質問内容
「大石橋」という橋が区内にあったようだが、記述が2通りあり場所が特定できない。
一つは昭和24年6月21日の「目黒区政ニュース」に記載されていたもので「碑文谷氷川神社前」(すなわち呑川)。
もう一つは『目で見る目黒の100年』に記載されていたもので「目黒郵便局前」(すなわち品川用水)。

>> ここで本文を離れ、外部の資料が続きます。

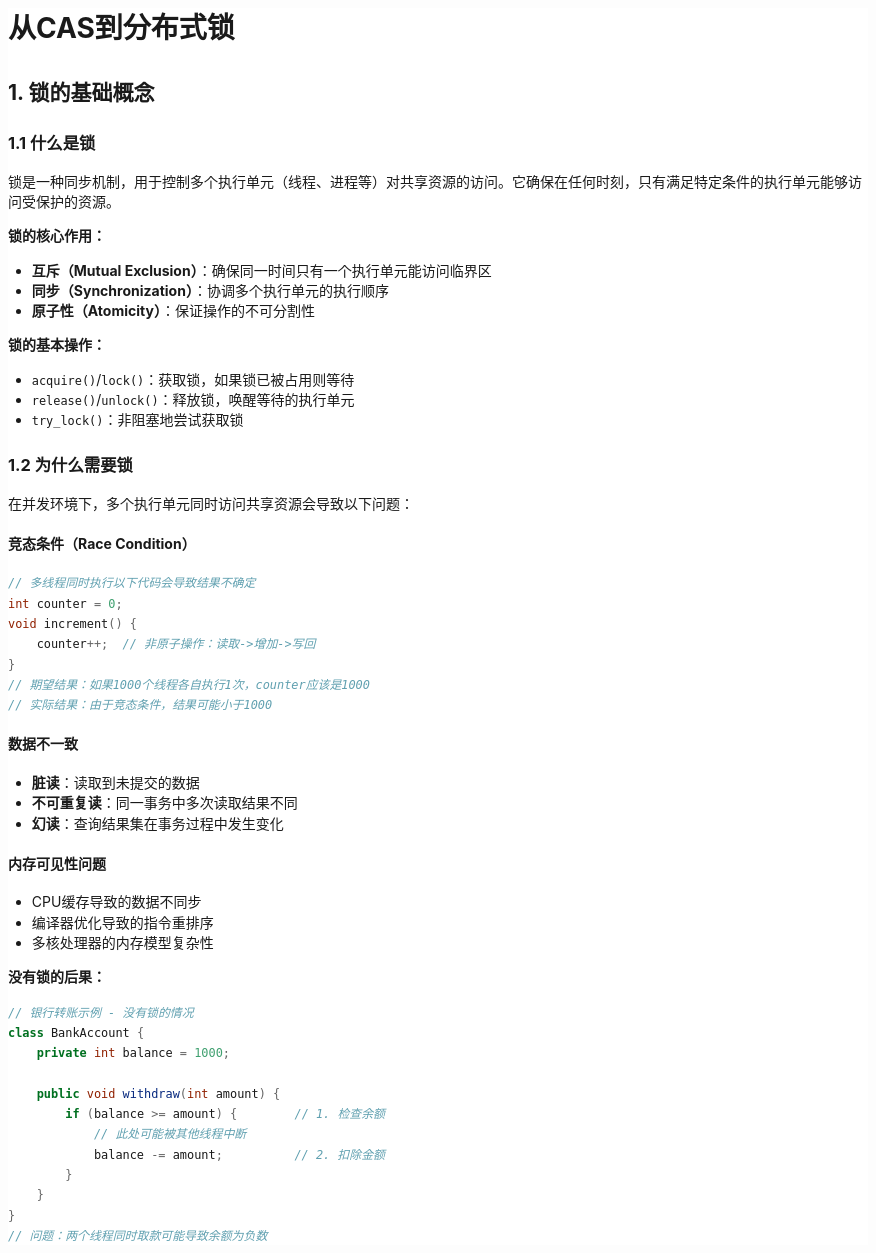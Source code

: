 # 从CAS到分布式锁

## 1. 锁的基础概念

### 1.1 什么是锁

锁是一种同步机制，用于控制多个执行单元（线程、进程等）对共享资源的访问。它确保在任何时刻，只有满足特定条件的执行单元能够访问受保护的资源。

**锁的核心作用：**
- **互斥（Mutual Exclusion）**：确保同一时间只有一个执行单元能访问临界区
- **同步（Synchronization）**：协调多个执行单元的执行顺序
- **原子性（Atomicity）**：保证操作的不可分割性

**锁的基本操作：**
- `acquire()`/`lock()`：获取锁，如果锁已被占用则等待
- `release()`/`unlock()`：释放锁，唤醒等待的执行单元
- `try_lock()`：非阻塞地尝试获取锁

### 1.2 为什么需要锁

在并发环境下，多个执行单元同时访问共享资源会导致以下问题：

#### 竞态条件（Race Condition）
```c
// 多线程同时执行以下代码会导致结果不确定
int counter = 0;
void increment() {
    counter++;  // 非原子操作：读取->增加->写回
}
// 期望结果：如果1000个线程各自执行1次，counter应该是1000
// 实际结果：由于竞态条件，结果可能小于1000
```

#### 数据不一致
- **脏读**：读取到未提交的数据
- **不可重复读**：同一事务中多次读取结果不同
- **幻读**：查询结果集在事务过程中发生变化

#### 内存可见性问题
- CPU缓存导致的数据不同步
- 编译器优化导致的指令重排序
- 多核处理器的内存模型复杂性

**没有锁的后果：**
```java
// 银行转账示例 - 没有锁的情况
class BankAccount {
    private int balance = 1000;
    
    public void withdraw(int amount) {
        if (balance >= amount) {        // 1. 检查余额
            // 此处可能被其他线程中断
            balance -= amount;          // 2. 扣除金额
        }
    }
}
// 问题：两个线程同时取款可能导致余额为负数
```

どちらが正しいか。あるいは、どちらも大石橋だったのか。
回答内容
以下の資料などを調査した結果、目黒区内の「大石橋」は、唐ヶ崎町(現中央町1丁目)の品川用水と、中根町(現八雲2丁目)の呑川の最低2か所に存在したと考えられる。
調査した内容
1 レファレンス依頼者の見た資料の確認
(1)資料1『目で見る目黒区の100年』
p.49に「大石橋上のオープンカー(昭和11年)」という写真の掲載あり。「場所は、今の目黒通りの目黒局前交差点である。右端に橋の欄干が見える。当時は品川用水が流れていて、そこに架かっていた大石橋である。」の解説あり。
(2)『目黒区政ニュース』
資料2『広報めぐろ縮刷版 上巻』に収録。昭和24年6月21日の当該記事(p.65)に、「改修後の大石橋」の写真と「大石橋(木橋)改修工事なる」の見出しで「大石橋(中根町二五三、碑文谷氷川神社前)改修工事は~」と記載あり。
2 品川用水の「大石橋」について
(1)資料3『品川用水沿革史』
p.266「品川用水路現状観察記」に「主なる橋名は大石橋(唐ケ崎町)」の記載あり。
(2)資料4『めぐろの昔を語る』
p.148に「大正末年までの目黒の洗い場」として、「唐ヶ崎618 品川用水、大石橋交番前」の記載あり。
(3)資料5『郷土目黒』第33集
p.80に「碑衾村衾で誕生した目黒の乗合馬車」に「目黒の乗合馬車路線略図」があり、停留所名として「競馬場前」と「鷹番」の間に「大石橋」の記載あり。
3 呑川の「大石橋」について
(1)資料6『写真集目黒の風景100年』
p.18に「その他の特殊地図」として「明治~大正期の八雲小周辺」が掲載
呑川にかかる「大石橋」及び「この辺(=大石橋)でシジミがとれた」記載あり。
(2)資料7『めぐろ』
p.81「むかしの地図」中に「大石橋」記載あり。
4 地図等で「大石橋」の記載がある資料
(1)唐ヶ崎町の品川用水と中根町の呑川に「大石橋」の記載あり。
資料8『東京府荏原郡碑衾町全図 昭和6年』(めぐろ電子図書館所蔵)
(2)唐ヶ崎町の品川用水に「大石橋」の記載あり。
資料9『目黒区詳細図 昭和8年』(めぐろ電子図書館所蔵)
(3)目黒本町2丁目に「大石橋」派出所、八雲2丁目の呑川に「大石橋」の記載あり。
資料10『都市計画街路網図』
(4)中根町の呑川に「大石橋」の記載あり。
資料11『目黒区1:15000 昭和33年』
(5)八雲2丁目の呑川に「大石橋」記載の記載あり。
資料12『目黒区全図 昭和41年度版』
資料13『目黒区都市計画図』
5 唐ヶ崎町の品川用水と中根町の呑川両方記載のある資料
(1)資料14『目黒区政概要 昭和25年度』
第3節橋梁の状況
4品川用水架橋「大石橋 唐ヶ崎618」(p.149)
7呑川同支流架橋「大石橋 中根町1863」(p.151)
(2)資料15『区勢概要 昭和33年版』
第9編土木 橋梁 区内の橋梁一覧
都道「大石橋 唐ヶ崎618 旧品川用水」(p.237)
特別区道「大石橋 中根町243 呑川」(p.242)
参考資料
調査者コメント(職員のひとこと)
かつて品川用水と呑川にかかっていた2か所の大石橋。現在では、交通量の多い目黒通りと落ち着いた住宅街と対照的な場所になっています。しかし目黒通りができるまで、この2か所は、目黒権之助坂から唐ヶ崎で大石橋を渡り鷹番、柿の木坂を下って、(現在の目黒通りの北側、商店街をぬけ)八雲小学校、氷川神社前で曲がって大石橋を渡り、氷川坂を登って等々力に至る一本の道でした。この道を、大正8(1919)年にバスに置き換わるまで、乗合馬車が往復していました。
このレファレンスを通して、今まで知らなかった目黒の歴史の一端にふれることができました。